Curiosidades – Em Dublin, apesar da legalidade da maconha, é proibido fumar nas ruas. O uso de bebida alcoólica também só é permitido em casa ou em pubs.

Furar o sinal de bicicleta? Nem pensar. “Um dos fora que a gente deu foi tentar furar o sinal de bicicleta. A Garda nos chamou atenção e por pouco não fomos multados. O valor da multa chega a 50 euros. Eles são muito respeitosos com relação ao semáforo e multam até pedestres se não atravessarem na faixa”, diz Renato.

Entrar sem ticket no trem pode render prisão. “Às vezes não precisa apresentar o ticket e alguns espertinhos tentam embarcar sem o comprovante, mas se pegar o azar do fiscal pedir tem de pagar 50 euros ou vai preso pela Garda - a força policial civil da República da Irlanda”, completa. 

Bruna posa em frente à Torre Eiffel.
Bruna posa em frente à Torre Eiffel.
Renato e o Arco do Triunfo em Paris.
Renato e o Arco do Triunfo em Paris.

Onde tudo começou? A ideia de sair do Brasil partiu de Bruna, que carrega o desejo desde a infância.

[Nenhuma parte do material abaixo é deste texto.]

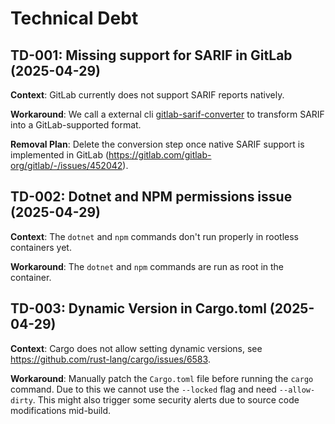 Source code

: # Technical Debt

## TD-001: Missing support for SARIF in GitLab (2025-04-29)

**Context**:
GitLab currently does not support SARIF reports natively.

**Workaround**:
We call a external cli [gitlab-sarif-converter](https://gitlab.com/ignis-build/sarif-converter) to transform SARIF into a GitLab-supported format.

**Removal Plan**:
Delete the conversion step once native SARIF support is implemented in GitLab (https://gitlab.com/gitlab-org/gitlab/-/issues/452042).

## TD-002: Dotnet and NPM permissions issue (2025-04-29)

**Context**:
The `dotnet` and `npm` commands don't run properly in rootless containers yet.

**Workaround**:
The `dotnet` and `npm` commands are run as root in the container.

## TD-003: Dynamic Version in Cargo.toml (2025-04-29)

**Context**:
Cargo does not allow setting dynamic versions, see https://github.com/rust-lang/cargo/issues/6583.

**Workaround**:
Manually patch the `Cargo.toml` file before running the `cargo` command. Due to this we cannot use the `--locked` flag and need `--allow-dirty`.
This might also trigger some security alerts due to source code modifications mid-build.
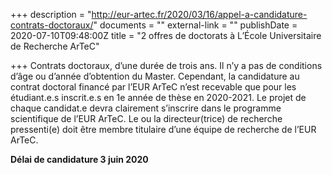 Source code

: +++
description = "http://eur-artec.fr/2020/03/16/appel-a-candidature-contrats-doctoraux/"
documents = ""
external-link = ""
publishDate = 2020-07-10T09:48:00Z
title = "2 offres de doctorats à L’École Universitaire de Recherche ArTeC"

+++
Contrats doctoraux, d’une durée de trois ans. Il n’y a pas de conditions d’âge ou d’année d’obtention du Master. Cependant, la candidature au contrat doctoral financé par l’EUR ArTeC n’est recevable que pour les étudiant.e.s inscrit.e.s en 1e année de thèse en 2020-2021. Le projet de chaque candidat.e devra clairement s’inscrire dans le programme scientifique de l’EUR ArTeC. Le ou la directeur(trice) de recherche pressenti(e) doit être membre titulaire d’une équipe de recherche de l’EUR ArTeC.

**Délai de candidature 3 juin 2020**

Irlanda não era o foco, mas a facilidade com documentações para estrangeiros a fez o país virar destino.

Ao contrário da esposa, Renato nunca quis sair do Brasil. Mas quando Bruna começou o planejamento para um intercâmbio de oito meses, não pensou duas vezes. “Foram cerca de quatro meses só de orçamentos. Isso só para ela. Do planejamento à partida foram cinco meses. Foi bem rápido. Eu vim dois meses depois”, conta.

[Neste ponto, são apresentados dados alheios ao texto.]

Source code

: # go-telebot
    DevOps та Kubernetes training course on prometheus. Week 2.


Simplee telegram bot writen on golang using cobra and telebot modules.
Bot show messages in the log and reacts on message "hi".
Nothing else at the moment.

Bruna se organizou financeiramente para o primeiro mês e aconselha que todos que desejam iniciar um intercâmbio façam o mesmo, já que os gastos em reais são triplicados.

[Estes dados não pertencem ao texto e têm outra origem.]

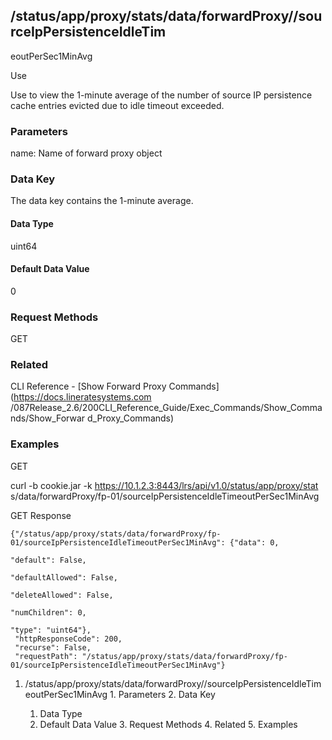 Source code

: ## /status/app/proxy/stats/data/forwardProxy/<name>/sourceIpPersistenceIdleTim
eoutPerSec1MinAvg

Use

Use to view the 1-minute average of the number of source IP persistence cache
entries evicted due to idle timeout exceeded.

### Parameters

name: Name of forward proxy object

### Data Key

The data key contains the 1-minute average.

#### Data Type

uint64

#### Default Data Value

0

### Request Methods

GET

### Related

CLI Reference - [Show Forward Proxy Commands](https://docs.lineratesystems.com
/087Release_2.6/200CLI_Reference_Guide/Exec_Commands/Show_Commands/Show_Forwar
d_Proxy_Commands)

### Examples

GET

curl -b cookie.jar -k https://10.1.2.3:8443/lrs/api/v1.0/status/app/proxy/stat
s/data/forwardProxy/fp-01/sourceIpPersistenceIdleTimeoutPerSec1MinAvg

GET Response

    
    
    {"/status/app/proxy/stats/data/forwardProxy/fp-01/sourceIpPersistenceIdleTimeoutPerSec1MinAvg": {"data": 0,
                                                                                                      "default": False,
                                                                                                      "defaultAllowed": False,
                                                                                                      "deleteAllowed": False,
                                                                                                      "numChildren": 0,
                                                                                                      "type": "uint64"},
     "httpResponseCode": 200,
     "recurse": False,
     "requestPath": "/status/app/proxy/stats/data/forwardProxy/fp-01/sourceIpPersistenceIdleTimeoutPerSec1MinAvg"}
    

  1. /status/app/proxy/stats/data/forwardProxy/<name>/sourceIpPersistenceIdleTimeoutPerSec1MinAvg
    1. Parameters
    2. Data Key
      1. Data Type
      2. Default Data Value
    3. Request Methods
    4. Related
    5. Examples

“Eu sempre sonhei, mas nunca pensei na Irlanda. Às vezes paro e penso “estou na Europa!” e a cada dia você percebe que realmente está vivendo um sonho, principalmente quando você tira seu GNIB (permissão para residir), seu PPS (uma espécie de CPF), faz uma conta no banco você percebe que tudo está se realizando”, frisa.

Nada de moleza - O casal pontua que é preciso ter ciência sobre onde terá de trabalhar, quando não se fala a língua fluentemente. Dublin não é conto de fadas, mas quando se tem foco as coisas acontecem, garantem.

“Quando se decide sair do Brasil e não tem o inglês fluente, o emprego será na limpeza, como garçonete, auxiliar de chefe de cozinha e outros. Para nós não foi um problema, porque mesmo quem trabalha nesses empregos vive super bem. É que muitas pessoas vem com o pensamento de que vai encontrar um conto de fadas. E não é assim. As pessoas às vezes vêm sem falar inglês, vem com o básico do ensino médio, chega aqui não vai trabalhar como trabalhava no Brasil”, finaliza Renato.